**EXERCISE PROMPT:**
Going through the entries below, copy out each line that contains "files".

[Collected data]
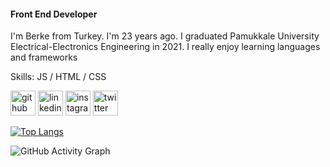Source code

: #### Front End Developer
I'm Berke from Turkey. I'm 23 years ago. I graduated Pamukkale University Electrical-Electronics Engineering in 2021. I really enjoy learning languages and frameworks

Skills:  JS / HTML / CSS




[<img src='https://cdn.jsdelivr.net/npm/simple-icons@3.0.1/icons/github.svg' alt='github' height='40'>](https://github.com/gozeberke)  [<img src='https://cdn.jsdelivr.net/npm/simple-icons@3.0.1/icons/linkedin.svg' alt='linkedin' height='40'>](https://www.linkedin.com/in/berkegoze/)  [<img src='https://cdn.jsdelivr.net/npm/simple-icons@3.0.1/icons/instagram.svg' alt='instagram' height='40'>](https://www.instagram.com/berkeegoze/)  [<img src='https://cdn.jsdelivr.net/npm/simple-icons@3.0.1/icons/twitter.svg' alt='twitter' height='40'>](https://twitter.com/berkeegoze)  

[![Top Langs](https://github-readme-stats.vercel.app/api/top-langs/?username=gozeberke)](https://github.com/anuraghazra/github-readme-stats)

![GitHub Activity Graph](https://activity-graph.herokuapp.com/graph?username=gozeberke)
---
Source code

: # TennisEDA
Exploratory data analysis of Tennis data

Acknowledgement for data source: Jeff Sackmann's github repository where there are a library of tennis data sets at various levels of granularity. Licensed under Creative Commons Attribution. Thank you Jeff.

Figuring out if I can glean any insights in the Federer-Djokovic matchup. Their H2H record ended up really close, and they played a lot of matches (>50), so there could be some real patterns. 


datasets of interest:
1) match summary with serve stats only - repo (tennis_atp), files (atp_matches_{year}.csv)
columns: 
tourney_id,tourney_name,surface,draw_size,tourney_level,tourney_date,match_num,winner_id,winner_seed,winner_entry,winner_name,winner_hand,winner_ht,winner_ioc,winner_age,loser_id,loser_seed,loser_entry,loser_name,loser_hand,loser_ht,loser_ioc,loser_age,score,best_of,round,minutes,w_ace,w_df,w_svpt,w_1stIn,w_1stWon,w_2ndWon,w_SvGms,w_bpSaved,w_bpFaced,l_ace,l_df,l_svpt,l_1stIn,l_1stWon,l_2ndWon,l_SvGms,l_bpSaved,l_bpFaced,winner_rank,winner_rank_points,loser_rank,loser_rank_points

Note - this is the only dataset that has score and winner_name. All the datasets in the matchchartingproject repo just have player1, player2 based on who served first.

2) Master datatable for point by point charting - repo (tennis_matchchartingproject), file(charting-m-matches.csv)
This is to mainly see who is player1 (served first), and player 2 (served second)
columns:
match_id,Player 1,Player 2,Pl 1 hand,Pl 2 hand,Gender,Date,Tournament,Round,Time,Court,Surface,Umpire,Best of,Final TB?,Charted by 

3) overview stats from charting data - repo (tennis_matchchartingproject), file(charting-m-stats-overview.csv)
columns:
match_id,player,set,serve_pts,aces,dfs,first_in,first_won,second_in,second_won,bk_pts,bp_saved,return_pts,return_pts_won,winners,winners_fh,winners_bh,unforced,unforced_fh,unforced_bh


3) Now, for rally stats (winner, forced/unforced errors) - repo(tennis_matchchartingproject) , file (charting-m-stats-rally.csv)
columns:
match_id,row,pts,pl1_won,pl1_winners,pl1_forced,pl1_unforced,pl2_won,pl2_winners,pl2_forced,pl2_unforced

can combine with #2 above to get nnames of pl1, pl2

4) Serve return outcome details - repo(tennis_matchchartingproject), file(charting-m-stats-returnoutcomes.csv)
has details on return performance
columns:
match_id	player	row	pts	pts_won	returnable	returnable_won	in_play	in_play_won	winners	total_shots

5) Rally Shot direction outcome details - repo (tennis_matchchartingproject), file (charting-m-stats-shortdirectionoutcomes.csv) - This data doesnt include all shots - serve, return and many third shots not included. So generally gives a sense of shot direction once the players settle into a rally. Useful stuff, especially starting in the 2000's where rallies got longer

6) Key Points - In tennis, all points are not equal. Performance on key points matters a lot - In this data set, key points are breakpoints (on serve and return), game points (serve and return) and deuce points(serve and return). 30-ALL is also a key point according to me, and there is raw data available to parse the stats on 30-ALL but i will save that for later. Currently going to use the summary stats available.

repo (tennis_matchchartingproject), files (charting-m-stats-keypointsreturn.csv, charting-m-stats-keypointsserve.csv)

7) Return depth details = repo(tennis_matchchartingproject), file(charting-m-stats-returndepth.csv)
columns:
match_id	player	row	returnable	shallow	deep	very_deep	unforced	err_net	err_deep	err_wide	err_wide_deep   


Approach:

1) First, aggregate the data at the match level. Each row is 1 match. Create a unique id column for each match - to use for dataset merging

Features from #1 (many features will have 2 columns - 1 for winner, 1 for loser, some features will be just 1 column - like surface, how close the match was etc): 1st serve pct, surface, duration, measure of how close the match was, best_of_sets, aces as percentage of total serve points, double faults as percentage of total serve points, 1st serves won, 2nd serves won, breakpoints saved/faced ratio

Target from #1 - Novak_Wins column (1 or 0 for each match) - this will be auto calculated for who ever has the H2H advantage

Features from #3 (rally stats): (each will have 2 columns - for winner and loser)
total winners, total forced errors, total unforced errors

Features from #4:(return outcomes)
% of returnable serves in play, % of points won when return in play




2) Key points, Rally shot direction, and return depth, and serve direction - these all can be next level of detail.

**EXERCISE OUTPUT:**
1) match summary with serve stats only - repo (tennis_atp), files (atp_matches_{year}.csv)
repo (tennis_matchchartingproject), files (charting-m-stats-keypointsreturn.csv, charting-m-stats-keypointsserve.csv)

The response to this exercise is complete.